:: Activity ::
Without the images, repeat every line of the listing exactly.

:: Dataset ::
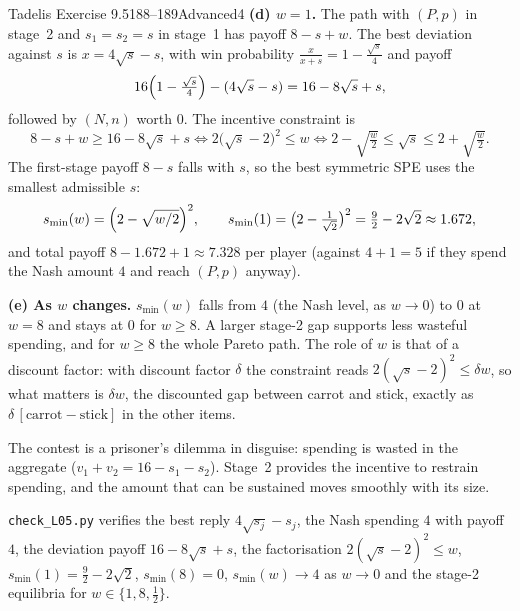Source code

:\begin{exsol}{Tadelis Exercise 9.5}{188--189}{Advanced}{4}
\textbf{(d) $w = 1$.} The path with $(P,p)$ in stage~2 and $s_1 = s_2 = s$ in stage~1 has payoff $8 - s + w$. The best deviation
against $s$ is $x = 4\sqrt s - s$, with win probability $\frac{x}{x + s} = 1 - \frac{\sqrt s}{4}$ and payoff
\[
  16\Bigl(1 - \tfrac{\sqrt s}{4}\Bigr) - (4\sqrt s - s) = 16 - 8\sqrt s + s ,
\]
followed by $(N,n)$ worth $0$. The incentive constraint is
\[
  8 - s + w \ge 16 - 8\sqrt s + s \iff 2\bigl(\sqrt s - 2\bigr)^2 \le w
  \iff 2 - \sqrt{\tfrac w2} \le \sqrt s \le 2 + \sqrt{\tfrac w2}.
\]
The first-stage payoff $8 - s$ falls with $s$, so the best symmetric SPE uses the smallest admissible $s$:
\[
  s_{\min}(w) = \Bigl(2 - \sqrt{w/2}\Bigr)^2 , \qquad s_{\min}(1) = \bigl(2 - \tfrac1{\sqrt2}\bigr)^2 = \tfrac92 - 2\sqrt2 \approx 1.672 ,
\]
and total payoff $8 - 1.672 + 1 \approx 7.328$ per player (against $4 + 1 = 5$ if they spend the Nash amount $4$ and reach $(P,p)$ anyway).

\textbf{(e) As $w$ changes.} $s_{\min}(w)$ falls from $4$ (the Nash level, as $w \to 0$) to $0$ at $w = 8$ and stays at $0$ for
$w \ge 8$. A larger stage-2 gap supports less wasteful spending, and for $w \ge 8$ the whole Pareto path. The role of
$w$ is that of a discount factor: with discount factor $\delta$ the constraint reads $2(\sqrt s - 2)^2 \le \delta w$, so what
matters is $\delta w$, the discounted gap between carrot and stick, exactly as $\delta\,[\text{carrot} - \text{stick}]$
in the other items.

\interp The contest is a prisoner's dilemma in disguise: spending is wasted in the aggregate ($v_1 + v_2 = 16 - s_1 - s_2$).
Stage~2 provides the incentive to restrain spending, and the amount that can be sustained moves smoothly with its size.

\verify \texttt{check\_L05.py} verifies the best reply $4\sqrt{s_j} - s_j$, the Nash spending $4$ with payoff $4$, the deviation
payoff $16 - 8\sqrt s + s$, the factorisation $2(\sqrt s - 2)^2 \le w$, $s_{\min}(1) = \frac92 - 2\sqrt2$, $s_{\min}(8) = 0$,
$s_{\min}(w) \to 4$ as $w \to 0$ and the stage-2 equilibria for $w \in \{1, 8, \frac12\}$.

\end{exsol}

:: Exercise output ::
Source code

:\begin{exsol}{Tadelis Exercise 9.5}{188--189}{Advanced}{4}
\textbf{(d) $w = 1$.} The path with $(P,p)$ in stage~2 and $s_1 = s_2 = s$ in stage~1 has payoff $8 - s + w$. The best deviation
against $s$ is $x = 4\sqrt s - s$, with win probability $\frac{x}{x + s} = 1 - \frac{\sqrt s}{4}$ and payoff
\[
  16\Bigl(1 - \tfrac{\sqrt s}{4}\Bigr) - (4\sqrt s - s) = 16 - 8\sqrt s + s ,
\]
followed by $(N,n)$ worth $0$. The incentive constraint is
\[
  8 - s + w \ge 16 - 8\sqrt s + s \iff 2\bigl(\sqrt s - 2\bigr)^2 \le w
  \iff 2 - \sqrt{\tfrac w2} \le \sqrt s \le 2 + \sqrt{\tfrac w2}.
\]
The first-stage payoff $8 - s$ falls with $s$, so the best symmetric SPE uses the smallest admissible $s$:
\[
  s_{\min}(w) = \Bigl(2 - \sqrt{w/2}\Bigr)^2 , \qquad s_{\min}(1) = \bigl(2 - \tfrac1{\sqrt2}\bigr)^2 = \tfrac92 - 2\sqrt2 \approx 1.672 ,
\]
and total payoff $8 - 1.672 + 1 \approx 7.328$ per player (against $4 + 1 = 5$ if they spend the Nash amount $4$ and reach $(P,p)$ anyway).

\textbf{(e) As $w$ changes.} $s_{\min}(w)$ falls from $4$ (the Nash level, as $w \to 0$) to $0$ at $w = 8$ and stays at $0$ for
$w \ge 8$. A larger stage-2 gap supports less wasteful spending, and for $w \ge 8$ the whole Pareto path. The role of
$w$ is that of a discount factor: with discount factor $\delta$ the constraint reads $2(\sqrt s - 2)^2 \le \delta w$, so what
matters is $\delta w$, the discounted gap between carrot and stick, exactly as $\delta\,[\text{carrot} - \text{stick}]$
in the other items.

\interp The contest is a prisoner's dilemma in disguise: spending is wasted in the aggregate ($v_1 + v_2 = 16 - s_1 - s_2$).
Stage~2 provides the incentive to restrain spending, and the amount that can be sustained moves smoothly with its size.

\verify \texttt{check\_L05.py} verifies the best reply $4\sqrt{s_j} - s_j$, the Nash spending $4$ with payoff $4$, the deviation
payoff $16 - 8\sqrt s + s$, the factorisation $2(\sqrt s - 2)^2 \le w$, $s_{\min}(1) = \frac92 - 2\sqrt2$, $s_{\min}(8) = 0$,
$s_{\min}(w) \to 4$ as $w \to 0$ and the stage-2 equilibria for $w \in \{1, 8, \frac12\}$.

\end{exsol}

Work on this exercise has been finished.